### Instructions to follow
All of the entries below should be printed exactly; the pictures are to be left out.

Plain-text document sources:

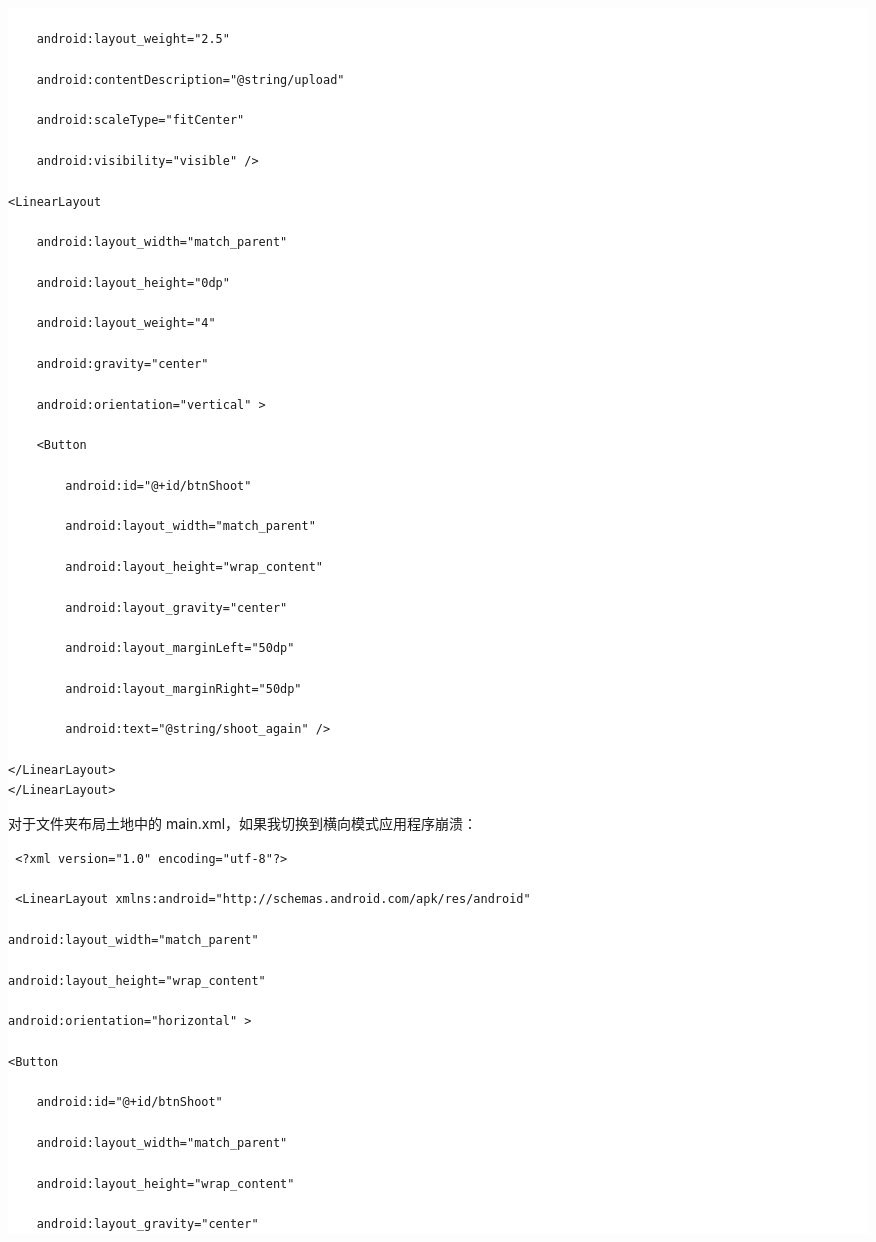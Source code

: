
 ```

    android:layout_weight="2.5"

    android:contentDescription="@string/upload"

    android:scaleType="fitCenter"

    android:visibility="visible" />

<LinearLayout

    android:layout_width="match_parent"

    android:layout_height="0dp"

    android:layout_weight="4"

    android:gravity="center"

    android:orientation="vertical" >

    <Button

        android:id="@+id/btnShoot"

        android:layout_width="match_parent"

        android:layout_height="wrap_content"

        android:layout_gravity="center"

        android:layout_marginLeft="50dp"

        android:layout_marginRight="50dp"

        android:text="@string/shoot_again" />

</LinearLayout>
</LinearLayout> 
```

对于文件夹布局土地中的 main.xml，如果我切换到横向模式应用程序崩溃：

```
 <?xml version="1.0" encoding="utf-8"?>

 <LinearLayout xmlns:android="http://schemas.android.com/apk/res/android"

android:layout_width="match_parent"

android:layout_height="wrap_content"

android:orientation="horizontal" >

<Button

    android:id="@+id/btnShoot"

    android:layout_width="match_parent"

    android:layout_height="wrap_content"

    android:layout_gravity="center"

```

### Answer box
Source code

:
 ```

    android:layout_weight="2.5"

    android:contentDescription="@string/upload"

    android:scaleType="fitCenter"

    android:visibility="visible" />

<LinearLayout

    android:layout_width="match_parent"

    android:layout_height="0dp"

    android:layout_weight="4"

    android:gravity="center"

    android:orientation="vertical" >

    <Button

        android:id="@+id/btnShoot"

        android:layout_width="match_parent"

        android:layout_height="wrap_content"

        android:layout_gravity="center"

        android:layout_marginLeft="50dp"

        android:layout_marginRight="50dp"

        android:text="@string/shoot_again" />

</LinearLayout>
</LinearLayout> 
```

对于文件夹布局土地中的 main.xml，如果我切换到横向模式应用程序崩溃：

```
 <?xml version="1.0" encoding="utf-8"?>

 <LinearLayout xmlns:android="http://schemas.android.com/apk/res/android"

android:layout_width="match_parent"

android:layout_height="wrap_content"

android:orientation="horizontal" >

<Button

    android:id="@+id/btnShoot"

    android:layout_width="match_parent"

    android:layout_height="wrap_content"

    android:layout_gravity="center"

```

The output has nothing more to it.